The document, “The Search for Universal Ethics: A New Look at Natural Law,” was published on the Holy See’s Web page in Italian and French.
L’Osservatore Romano published today a summary of the document in an article by French Dominican Father Serge-Thomas Bonino, a member of the commission.
The commission emphasizes the need for a consensus on objective and universal ethical values, which should be promoted to avoid the ups and downs of public opinion and government manipulation.
“These values can guarantee for human rights, for example, a more solid base than fragile juridical positivism,” Father Bonino explained. “They should be founded on what defines human beings as humans and in how human nature is concretized is each person, regardless of race, culture or religion.”
The document suggests that natural law as the base of ethics continues maintaining its validity, in a culture that elevates the individual to the level of a final reference point who creates his own values and acts outside of objective ethical norms, making use of ideologies that have little concern for human dignity.
The International Theological Commission document thus contributes to the current debate on the search for universal ethics, aiming to combat the growing separation between the ethical order on the one hand, and the economic, social, juridical and political orders on the other.
These latter sectors of human activity try to develop without normative references to a moral good that is objective and universal, the document notes.

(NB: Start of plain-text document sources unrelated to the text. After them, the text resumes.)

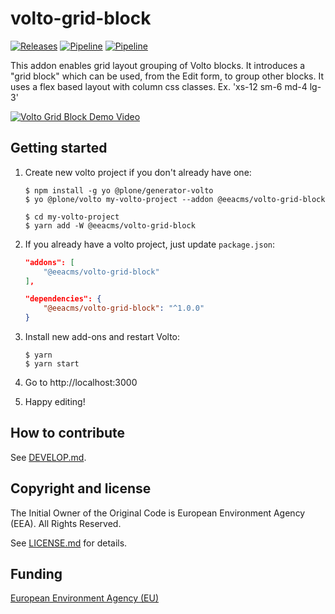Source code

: # volto-grid-block
[![Releases](https://img.shields.io/github/v/release/eea/volto-grid-block)](https://github.com/eea/volto-grid-block/releases)
[![Pipeline](https://ci.eionet.europa.eu/buildStatus/icon?job=volto-addons%2Fvolto-grid-block%2Fmaster&subject=master)](https://ci.eionet.europa.eu/view/Github/job/volto-addons/job/volto-grid-block/job/master/display/redirect)
[![Pipeline](https://ci.eionet.europa.eu/buildStatus/icon?job=volto-addons%2Fvolto-grid-block%2Fdevelop&subject=develop)](https://ci.eionet.europa.eu/view/Github/job/volto-addons/job/volto-grid-block/job/develop/display/redirect)

This addon enables grid layout grouping of Volto blocks. It introduces a "grid block" which can be used, from the Edit form, to group other blocks. It uses a flex based layout with column css classes. Ex. 'xs-12 sm-6 md-4 lg-3'

[![Volto Grid Block Demo Video](https://img.youtube.com/vi/yO16BJBEBcw/0.jpg)](https://www.youtube.com/watch?v=yO16BJBEBcw)

## Getting started

1. Create new volto project if you don't already have one:

   ```
   $ npm install -g yo @plone/generator-volto
   $ yo @plone/volto my-volto-project --addon @eeacms/volto-grid-block

   $ cd my-volto-project
   $ yarn add -W @eeacms/volto-grid-block
   ```

1. If you already have a volto project, just update `package.json`:

   ```JSON
   "addons": [
       "@eeacms/volto-grid-block"
   ],

   "dependencies": {
       "@eeacms/volto-grid-block": "^1.0.0"
   }
   ```

1. Install new add-ons and restart Volto:

   ```
   $ yarn
   $ yarn start
   ```

1. Go to http://localhost:3000

1. Happy editing!

## How to contribute

See [DEVELOP.md](https://github.com/eea/volto-grid-block/blob/master/DEVELOP.md).

## Copyright and license

The Initial Owner of the Original Code is European Environment Agency (EEA).
All Rights Reserved.

See [LICENSE.md](https://github.com/eea/volto-grid-block/blob/master/LICENSE.md) for details.

## Funding

[European Environment Agency (EU)](http://eea.europa.eu)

It goes on to offer two alternatives, Father Bonino explained: Either globalization advances “more or less regulated in a juridical framework that is purely positivist, incapable of avoiding in the long-term the power and rights of the strongest, or else man involves himself in the process to orient it based on the finality that is properly human.”
The experts note in this regard that natural law affirms “persons and human communities are capable, in the light of reason, of recognizing the fundamental orientations of a moral act in conformity with the nature itself of the human subject and of presenting them in a normative way, in the form of precepts or commands.”
“These fundamental precepts — objective and universal — are called to found and inspire together the moral, juridical and political determinations that regulate the life of man and society,” the document proposes.
“To propose natural law in today’s context, one should distance himself from the caricaturist presentations that have made it incomprehensible to many of our contemporaries [and] take advantage of the recent innovate elements of Catholic moral theology,” Father Bonino suggested.
The document recalls that there is already a common ethical patrimony, as witnessed by the numerous convergences among the cultural and religious traditions of the world.
It also opposes a rationalistic vision of natural law, though it defends its rational dimension, and indicates that the “interior call to follow the good as such is the experience on which all morality is founded.”
The final chapter of the document considers the “profound change of perspective in the presentation of natural law” that was offered by Christ.
“In the light of faith, man recognized in Jesus Christ the eternal Logos who presides over creation, and who, in incarnating himself, presents himself to man as the living Law, the criteria of a human life in conformity with natural law,” Father Bonino explained.
“Natural law is not abolished,” he concluded, “but taken to its fulfillment by the new law of love.”